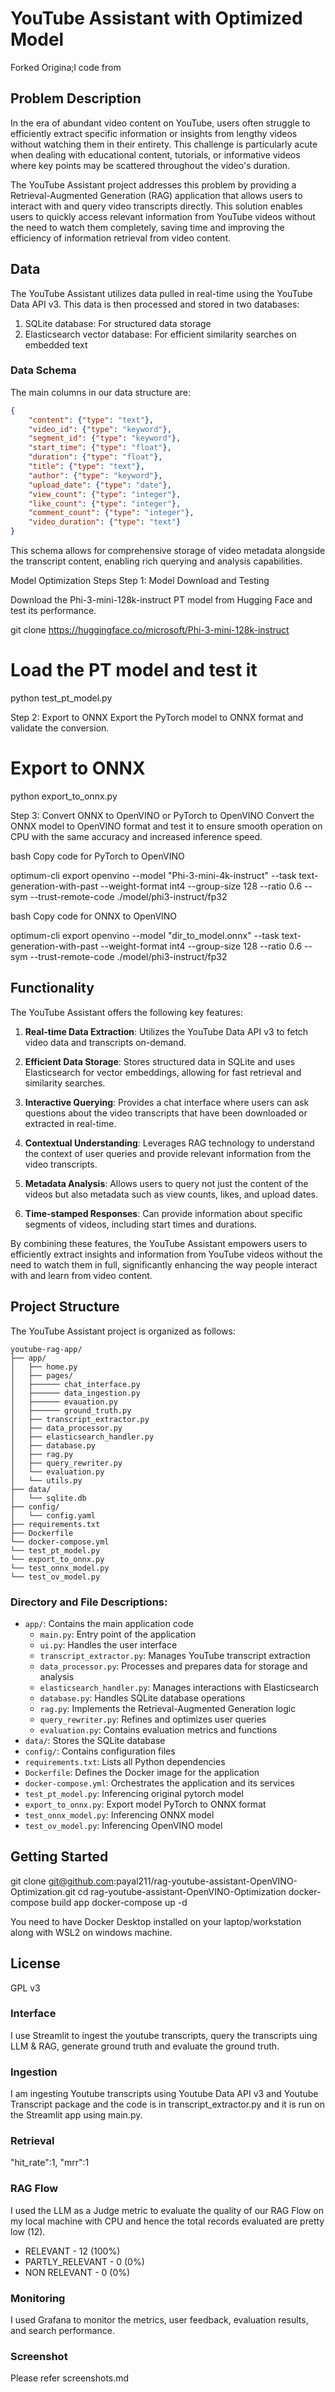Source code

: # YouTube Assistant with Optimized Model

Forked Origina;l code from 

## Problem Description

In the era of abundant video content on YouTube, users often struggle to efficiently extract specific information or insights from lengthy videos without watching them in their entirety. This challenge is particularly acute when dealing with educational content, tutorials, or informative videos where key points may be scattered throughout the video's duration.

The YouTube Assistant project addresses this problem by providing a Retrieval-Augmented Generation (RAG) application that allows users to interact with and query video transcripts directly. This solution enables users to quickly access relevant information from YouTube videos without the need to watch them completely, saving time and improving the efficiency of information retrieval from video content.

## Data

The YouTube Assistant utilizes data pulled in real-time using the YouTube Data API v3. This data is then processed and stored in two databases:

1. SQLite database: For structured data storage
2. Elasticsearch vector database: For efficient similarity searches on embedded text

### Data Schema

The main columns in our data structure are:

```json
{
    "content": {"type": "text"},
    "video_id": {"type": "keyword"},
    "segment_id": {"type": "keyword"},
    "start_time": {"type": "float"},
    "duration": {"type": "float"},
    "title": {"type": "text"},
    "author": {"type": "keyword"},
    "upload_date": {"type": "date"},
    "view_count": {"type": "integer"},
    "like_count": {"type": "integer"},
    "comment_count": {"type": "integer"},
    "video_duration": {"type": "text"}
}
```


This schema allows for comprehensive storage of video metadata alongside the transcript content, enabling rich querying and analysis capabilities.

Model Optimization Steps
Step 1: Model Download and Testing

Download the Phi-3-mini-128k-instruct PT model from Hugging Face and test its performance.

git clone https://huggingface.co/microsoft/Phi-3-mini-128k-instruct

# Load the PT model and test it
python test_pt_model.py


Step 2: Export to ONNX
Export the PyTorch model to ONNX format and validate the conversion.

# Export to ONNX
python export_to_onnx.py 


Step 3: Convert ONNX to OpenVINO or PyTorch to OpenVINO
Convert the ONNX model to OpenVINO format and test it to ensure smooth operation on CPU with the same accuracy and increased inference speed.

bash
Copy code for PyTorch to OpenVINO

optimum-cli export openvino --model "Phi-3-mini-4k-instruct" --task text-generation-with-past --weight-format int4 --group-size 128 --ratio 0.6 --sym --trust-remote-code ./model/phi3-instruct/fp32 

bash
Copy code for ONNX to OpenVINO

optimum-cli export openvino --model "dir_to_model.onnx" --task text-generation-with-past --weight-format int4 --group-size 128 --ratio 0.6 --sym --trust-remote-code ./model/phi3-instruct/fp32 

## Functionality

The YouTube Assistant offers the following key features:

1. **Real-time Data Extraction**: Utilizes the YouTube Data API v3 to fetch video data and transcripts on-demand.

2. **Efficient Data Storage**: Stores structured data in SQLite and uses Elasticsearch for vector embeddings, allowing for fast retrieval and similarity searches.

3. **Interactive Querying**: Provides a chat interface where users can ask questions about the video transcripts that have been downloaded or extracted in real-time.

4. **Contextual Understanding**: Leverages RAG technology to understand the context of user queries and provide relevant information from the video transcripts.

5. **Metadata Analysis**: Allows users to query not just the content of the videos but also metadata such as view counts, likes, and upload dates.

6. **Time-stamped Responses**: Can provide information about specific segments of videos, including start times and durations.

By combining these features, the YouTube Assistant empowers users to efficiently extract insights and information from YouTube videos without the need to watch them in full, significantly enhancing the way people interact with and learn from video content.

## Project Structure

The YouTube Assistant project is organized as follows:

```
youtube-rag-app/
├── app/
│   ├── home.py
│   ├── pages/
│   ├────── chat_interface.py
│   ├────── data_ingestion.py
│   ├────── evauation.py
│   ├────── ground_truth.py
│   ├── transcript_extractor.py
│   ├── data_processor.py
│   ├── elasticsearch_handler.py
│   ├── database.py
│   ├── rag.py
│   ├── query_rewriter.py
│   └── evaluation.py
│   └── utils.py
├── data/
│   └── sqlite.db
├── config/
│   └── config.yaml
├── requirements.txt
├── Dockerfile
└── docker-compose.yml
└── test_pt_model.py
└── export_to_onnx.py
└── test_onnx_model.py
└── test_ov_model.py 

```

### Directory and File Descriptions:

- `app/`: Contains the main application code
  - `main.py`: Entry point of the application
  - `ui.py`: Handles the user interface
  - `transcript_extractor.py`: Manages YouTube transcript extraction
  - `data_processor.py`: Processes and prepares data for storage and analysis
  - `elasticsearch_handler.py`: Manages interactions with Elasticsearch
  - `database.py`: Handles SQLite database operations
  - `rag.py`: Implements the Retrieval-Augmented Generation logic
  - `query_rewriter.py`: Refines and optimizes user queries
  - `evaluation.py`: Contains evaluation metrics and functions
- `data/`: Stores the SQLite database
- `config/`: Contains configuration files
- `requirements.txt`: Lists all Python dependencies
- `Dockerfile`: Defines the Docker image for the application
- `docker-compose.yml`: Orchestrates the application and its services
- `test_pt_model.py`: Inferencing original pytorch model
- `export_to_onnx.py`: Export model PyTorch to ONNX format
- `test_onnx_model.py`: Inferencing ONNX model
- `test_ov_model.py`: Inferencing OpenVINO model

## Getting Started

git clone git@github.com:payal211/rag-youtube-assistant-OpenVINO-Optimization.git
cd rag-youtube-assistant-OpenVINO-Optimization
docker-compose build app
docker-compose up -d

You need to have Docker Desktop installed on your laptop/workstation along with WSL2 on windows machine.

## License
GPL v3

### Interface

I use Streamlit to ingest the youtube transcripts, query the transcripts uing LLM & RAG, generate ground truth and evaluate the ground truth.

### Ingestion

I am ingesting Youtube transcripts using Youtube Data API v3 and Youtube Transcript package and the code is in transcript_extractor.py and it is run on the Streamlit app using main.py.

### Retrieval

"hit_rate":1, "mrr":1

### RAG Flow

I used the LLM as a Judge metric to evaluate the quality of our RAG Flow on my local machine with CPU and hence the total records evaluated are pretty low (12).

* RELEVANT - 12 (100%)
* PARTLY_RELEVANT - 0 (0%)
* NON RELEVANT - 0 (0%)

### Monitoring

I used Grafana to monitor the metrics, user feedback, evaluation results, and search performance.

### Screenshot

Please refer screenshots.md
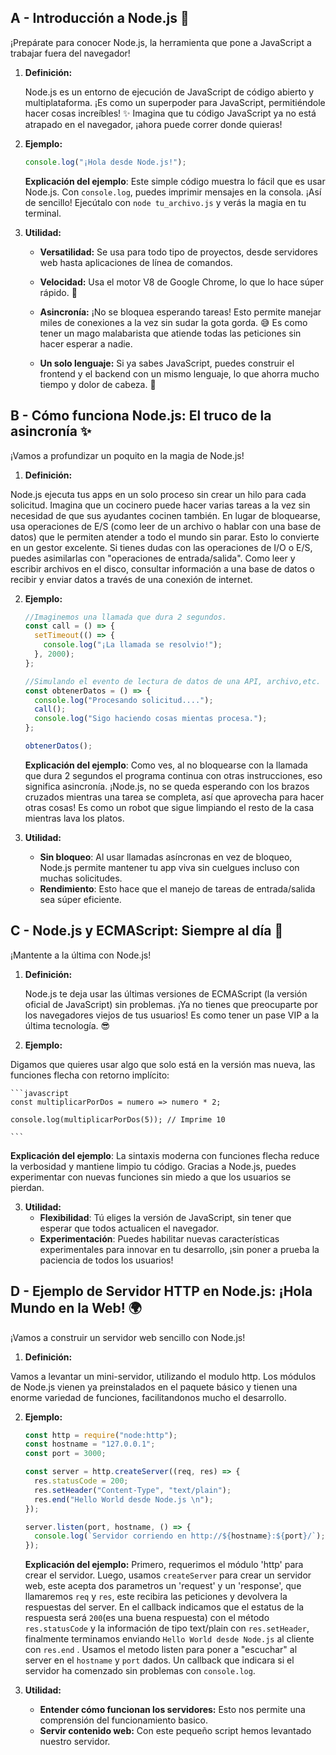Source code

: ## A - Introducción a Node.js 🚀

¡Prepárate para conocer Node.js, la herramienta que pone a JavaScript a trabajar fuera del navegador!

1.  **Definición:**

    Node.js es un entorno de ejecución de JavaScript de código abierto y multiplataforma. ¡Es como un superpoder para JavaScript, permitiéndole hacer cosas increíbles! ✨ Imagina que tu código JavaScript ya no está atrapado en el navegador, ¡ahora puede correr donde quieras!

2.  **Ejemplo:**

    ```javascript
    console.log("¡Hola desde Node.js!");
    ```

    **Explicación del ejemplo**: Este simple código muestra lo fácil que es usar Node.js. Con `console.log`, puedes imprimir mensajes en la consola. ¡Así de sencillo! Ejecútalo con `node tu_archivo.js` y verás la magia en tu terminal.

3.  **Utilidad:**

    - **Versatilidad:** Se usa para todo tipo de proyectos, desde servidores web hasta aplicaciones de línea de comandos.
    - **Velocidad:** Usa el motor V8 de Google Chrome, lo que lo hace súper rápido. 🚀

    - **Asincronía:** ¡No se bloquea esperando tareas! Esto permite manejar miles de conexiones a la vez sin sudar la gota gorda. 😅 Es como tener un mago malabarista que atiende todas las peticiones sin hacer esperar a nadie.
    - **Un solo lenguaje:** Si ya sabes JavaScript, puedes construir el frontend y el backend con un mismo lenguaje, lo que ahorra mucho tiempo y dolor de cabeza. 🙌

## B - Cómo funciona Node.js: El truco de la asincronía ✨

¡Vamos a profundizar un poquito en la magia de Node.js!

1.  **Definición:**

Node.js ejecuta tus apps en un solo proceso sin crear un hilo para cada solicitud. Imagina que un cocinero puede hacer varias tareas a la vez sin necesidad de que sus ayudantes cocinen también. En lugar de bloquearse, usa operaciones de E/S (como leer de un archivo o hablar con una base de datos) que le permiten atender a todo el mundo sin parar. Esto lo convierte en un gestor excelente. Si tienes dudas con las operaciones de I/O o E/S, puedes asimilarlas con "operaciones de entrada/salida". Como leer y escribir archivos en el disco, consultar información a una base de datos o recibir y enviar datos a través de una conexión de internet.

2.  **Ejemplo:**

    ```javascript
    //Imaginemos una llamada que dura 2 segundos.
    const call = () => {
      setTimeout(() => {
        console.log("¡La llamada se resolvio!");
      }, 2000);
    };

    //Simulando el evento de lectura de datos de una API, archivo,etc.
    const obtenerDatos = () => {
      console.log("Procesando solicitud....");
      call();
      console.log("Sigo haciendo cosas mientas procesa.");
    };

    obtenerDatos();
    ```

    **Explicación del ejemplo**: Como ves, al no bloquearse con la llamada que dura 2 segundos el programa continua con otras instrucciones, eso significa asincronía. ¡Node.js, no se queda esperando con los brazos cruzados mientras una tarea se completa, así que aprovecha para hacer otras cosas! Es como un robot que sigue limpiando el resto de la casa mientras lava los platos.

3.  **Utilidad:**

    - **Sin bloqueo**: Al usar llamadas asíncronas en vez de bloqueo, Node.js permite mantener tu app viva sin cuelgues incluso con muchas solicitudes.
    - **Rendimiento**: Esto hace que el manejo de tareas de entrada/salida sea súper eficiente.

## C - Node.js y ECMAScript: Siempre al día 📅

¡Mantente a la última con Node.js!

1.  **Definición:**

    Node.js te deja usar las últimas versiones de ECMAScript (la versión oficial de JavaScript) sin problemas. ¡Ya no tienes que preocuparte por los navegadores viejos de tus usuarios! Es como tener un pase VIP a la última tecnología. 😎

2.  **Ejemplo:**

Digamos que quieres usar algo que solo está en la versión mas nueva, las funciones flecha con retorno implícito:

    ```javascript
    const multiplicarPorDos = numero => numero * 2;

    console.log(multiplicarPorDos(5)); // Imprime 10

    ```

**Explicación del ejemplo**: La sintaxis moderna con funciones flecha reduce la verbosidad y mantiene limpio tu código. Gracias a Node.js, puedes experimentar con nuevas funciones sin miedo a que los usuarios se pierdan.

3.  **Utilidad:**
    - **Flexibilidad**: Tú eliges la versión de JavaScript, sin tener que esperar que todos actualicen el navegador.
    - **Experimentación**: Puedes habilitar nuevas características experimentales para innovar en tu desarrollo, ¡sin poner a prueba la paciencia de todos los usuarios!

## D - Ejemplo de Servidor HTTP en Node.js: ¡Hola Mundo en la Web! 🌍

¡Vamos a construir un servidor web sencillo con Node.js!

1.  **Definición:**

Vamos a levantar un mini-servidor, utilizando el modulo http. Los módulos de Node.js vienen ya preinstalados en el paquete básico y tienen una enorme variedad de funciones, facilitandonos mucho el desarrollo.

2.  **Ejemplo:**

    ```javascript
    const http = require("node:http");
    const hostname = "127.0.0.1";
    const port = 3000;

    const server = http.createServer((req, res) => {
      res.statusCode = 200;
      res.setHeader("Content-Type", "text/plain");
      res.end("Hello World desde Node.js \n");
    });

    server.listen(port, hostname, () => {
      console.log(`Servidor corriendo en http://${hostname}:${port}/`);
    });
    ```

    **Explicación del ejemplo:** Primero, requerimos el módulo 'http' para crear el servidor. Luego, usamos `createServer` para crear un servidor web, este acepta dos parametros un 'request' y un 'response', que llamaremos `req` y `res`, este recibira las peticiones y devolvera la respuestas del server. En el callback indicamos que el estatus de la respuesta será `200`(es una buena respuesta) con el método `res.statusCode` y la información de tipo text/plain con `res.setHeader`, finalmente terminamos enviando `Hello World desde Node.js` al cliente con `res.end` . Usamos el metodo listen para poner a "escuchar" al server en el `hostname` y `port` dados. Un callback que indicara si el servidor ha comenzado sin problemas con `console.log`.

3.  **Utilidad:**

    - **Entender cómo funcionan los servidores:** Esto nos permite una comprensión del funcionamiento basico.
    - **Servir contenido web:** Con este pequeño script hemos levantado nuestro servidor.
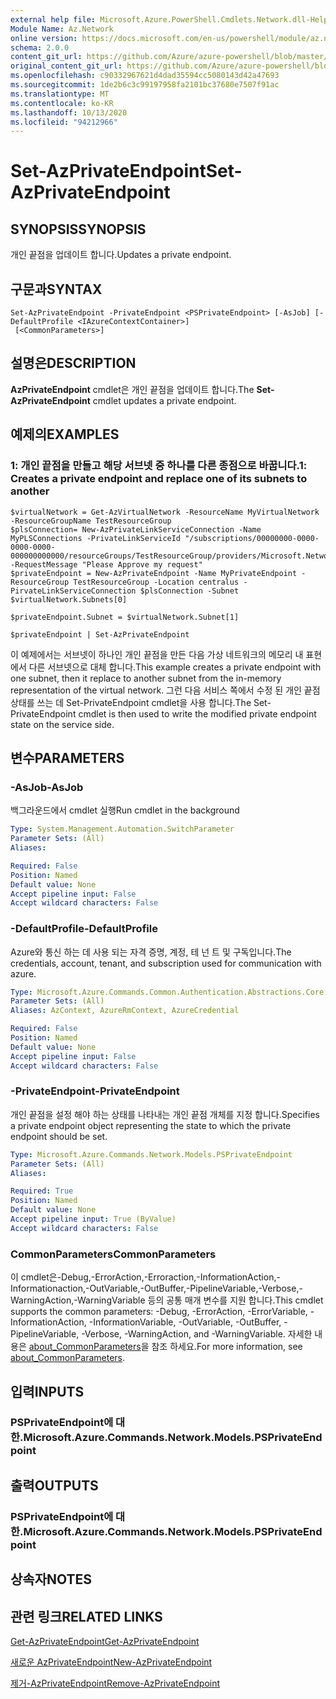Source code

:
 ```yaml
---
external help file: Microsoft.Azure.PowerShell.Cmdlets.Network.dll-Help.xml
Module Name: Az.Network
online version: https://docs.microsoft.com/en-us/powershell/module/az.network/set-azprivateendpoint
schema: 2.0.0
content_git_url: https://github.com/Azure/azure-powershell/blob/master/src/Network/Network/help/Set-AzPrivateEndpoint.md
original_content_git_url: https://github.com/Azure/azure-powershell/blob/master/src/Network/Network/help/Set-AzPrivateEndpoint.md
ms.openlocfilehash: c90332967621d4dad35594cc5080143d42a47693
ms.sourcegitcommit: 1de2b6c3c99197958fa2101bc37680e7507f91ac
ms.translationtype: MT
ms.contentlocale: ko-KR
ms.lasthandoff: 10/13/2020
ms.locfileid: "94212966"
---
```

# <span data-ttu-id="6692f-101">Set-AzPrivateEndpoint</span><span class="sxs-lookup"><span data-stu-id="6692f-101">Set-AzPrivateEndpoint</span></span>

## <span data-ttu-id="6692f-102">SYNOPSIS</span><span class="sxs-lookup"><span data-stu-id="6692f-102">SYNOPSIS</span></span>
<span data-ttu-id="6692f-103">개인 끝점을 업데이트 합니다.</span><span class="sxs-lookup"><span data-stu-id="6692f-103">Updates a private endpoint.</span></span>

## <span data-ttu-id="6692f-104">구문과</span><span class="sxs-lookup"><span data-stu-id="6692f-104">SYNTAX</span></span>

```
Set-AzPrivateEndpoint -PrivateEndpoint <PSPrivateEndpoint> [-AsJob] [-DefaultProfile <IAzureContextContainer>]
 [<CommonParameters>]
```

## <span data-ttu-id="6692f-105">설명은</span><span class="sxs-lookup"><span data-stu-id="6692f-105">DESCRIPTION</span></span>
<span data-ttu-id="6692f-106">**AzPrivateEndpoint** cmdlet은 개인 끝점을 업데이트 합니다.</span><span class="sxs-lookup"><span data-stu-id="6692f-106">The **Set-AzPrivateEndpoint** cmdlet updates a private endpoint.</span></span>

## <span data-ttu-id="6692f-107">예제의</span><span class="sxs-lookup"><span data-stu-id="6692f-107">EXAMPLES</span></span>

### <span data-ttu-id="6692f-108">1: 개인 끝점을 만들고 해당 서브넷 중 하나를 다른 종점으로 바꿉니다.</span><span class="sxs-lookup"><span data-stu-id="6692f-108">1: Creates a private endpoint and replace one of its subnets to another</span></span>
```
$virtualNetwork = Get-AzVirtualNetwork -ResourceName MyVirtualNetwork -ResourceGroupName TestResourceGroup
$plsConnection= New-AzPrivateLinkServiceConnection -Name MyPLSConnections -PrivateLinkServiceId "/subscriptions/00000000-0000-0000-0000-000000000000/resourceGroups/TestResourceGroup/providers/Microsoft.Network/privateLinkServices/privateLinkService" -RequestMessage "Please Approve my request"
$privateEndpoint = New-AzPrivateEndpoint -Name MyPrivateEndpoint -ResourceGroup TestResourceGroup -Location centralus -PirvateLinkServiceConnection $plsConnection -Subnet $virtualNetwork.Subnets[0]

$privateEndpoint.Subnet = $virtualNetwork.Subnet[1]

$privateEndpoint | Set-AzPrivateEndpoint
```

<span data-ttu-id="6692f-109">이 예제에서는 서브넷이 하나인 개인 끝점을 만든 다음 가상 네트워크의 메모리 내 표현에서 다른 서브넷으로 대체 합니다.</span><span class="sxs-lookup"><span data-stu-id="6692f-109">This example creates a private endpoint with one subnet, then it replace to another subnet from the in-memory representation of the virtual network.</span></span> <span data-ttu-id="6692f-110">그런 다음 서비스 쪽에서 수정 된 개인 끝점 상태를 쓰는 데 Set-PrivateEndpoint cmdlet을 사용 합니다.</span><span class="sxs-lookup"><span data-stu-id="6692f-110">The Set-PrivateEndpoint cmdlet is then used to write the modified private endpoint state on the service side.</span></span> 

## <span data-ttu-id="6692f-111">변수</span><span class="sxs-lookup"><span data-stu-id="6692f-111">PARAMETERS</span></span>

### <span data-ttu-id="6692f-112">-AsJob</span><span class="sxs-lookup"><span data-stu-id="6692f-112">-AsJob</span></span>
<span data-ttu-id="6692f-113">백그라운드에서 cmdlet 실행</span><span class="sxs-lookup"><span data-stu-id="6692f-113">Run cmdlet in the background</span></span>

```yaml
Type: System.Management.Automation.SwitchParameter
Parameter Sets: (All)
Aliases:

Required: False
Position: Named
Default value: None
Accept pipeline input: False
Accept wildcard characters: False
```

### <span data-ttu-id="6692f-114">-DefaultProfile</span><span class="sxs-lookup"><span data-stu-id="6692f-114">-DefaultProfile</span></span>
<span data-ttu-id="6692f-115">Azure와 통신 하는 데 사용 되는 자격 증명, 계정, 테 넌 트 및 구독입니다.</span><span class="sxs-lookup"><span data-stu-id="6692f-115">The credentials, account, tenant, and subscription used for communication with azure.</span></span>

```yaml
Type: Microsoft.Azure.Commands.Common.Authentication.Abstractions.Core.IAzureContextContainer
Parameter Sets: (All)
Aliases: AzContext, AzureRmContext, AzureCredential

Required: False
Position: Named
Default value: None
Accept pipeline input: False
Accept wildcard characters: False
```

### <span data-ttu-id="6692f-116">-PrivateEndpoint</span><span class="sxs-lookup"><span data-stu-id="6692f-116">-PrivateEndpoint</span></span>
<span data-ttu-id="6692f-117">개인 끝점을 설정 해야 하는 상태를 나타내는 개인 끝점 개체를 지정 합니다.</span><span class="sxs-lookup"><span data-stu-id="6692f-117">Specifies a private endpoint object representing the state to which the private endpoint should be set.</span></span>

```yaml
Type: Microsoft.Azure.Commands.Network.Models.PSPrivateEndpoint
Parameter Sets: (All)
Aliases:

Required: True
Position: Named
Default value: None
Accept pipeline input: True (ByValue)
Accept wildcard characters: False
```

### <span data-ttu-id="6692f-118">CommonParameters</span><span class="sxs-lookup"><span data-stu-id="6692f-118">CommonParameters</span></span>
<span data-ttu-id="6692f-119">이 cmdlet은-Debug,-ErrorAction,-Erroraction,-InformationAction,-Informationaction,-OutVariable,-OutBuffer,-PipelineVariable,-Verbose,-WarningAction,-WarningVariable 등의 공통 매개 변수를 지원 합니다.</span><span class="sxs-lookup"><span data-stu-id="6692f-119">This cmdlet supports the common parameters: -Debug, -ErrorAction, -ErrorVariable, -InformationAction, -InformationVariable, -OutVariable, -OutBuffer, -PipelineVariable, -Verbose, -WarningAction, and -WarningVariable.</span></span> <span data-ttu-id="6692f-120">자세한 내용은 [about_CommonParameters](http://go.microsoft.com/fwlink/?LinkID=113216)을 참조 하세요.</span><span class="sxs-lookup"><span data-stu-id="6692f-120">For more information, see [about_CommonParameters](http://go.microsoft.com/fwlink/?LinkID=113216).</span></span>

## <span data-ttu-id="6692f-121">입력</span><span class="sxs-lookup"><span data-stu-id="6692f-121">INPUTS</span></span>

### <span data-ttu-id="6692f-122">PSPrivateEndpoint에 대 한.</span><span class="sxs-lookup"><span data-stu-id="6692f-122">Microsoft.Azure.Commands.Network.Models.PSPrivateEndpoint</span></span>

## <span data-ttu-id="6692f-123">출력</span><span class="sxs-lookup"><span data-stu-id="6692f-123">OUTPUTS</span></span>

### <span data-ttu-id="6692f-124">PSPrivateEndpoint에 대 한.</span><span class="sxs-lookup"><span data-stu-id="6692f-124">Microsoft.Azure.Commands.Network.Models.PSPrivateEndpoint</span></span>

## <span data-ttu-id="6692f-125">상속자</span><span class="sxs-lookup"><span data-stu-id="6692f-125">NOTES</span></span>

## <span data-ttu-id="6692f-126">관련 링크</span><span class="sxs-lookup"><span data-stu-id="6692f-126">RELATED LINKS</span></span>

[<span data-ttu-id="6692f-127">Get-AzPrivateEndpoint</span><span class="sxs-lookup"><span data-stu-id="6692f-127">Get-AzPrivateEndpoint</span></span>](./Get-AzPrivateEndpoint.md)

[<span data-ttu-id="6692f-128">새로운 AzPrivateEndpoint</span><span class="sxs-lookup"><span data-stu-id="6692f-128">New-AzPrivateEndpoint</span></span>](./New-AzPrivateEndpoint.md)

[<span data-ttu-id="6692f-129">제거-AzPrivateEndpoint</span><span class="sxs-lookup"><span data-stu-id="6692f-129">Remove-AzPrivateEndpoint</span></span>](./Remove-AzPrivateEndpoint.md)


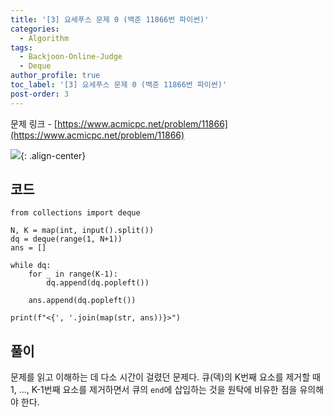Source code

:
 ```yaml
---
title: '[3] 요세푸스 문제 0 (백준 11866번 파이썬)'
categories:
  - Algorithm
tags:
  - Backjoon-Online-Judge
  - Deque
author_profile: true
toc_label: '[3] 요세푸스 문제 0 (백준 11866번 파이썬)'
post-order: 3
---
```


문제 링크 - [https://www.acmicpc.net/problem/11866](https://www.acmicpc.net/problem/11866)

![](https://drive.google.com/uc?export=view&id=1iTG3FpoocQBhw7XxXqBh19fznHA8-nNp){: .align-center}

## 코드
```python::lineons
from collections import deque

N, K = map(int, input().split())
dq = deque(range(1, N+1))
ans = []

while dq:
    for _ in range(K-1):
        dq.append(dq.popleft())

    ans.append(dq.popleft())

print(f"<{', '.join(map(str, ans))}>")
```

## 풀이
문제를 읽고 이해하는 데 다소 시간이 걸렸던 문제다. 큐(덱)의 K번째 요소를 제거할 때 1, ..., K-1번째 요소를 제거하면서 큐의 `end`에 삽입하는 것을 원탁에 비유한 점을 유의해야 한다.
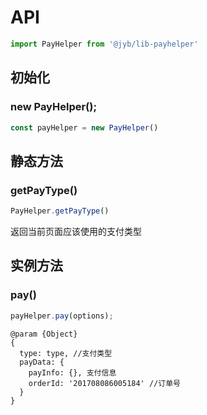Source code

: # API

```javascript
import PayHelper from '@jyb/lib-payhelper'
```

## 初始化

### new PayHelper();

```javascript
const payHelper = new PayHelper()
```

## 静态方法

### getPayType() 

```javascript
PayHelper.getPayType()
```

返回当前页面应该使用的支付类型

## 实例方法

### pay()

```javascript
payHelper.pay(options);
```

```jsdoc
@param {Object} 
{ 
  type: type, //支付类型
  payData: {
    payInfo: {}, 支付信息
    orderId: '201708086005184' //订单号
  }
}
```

········

EXERCISE DETAILS —
Only one thing is wanted here, an exact copy of the lines from the first line above through the line containing "In the era of", minus any picture.

EXERCISE RESPONSE —
Source code

: # YouTube Assistant with Optimized Model

Forked Origina;l code from 

## Problem Description

In the era of abundant video content on YouTube, users often struggle to efficiently extract specific information or insights from lengthy videos without watching them in their entirety. This challenge is particularly acute when dealing with educational content, tutorials, or informative videos where key points may be scattered throughout the video's duration.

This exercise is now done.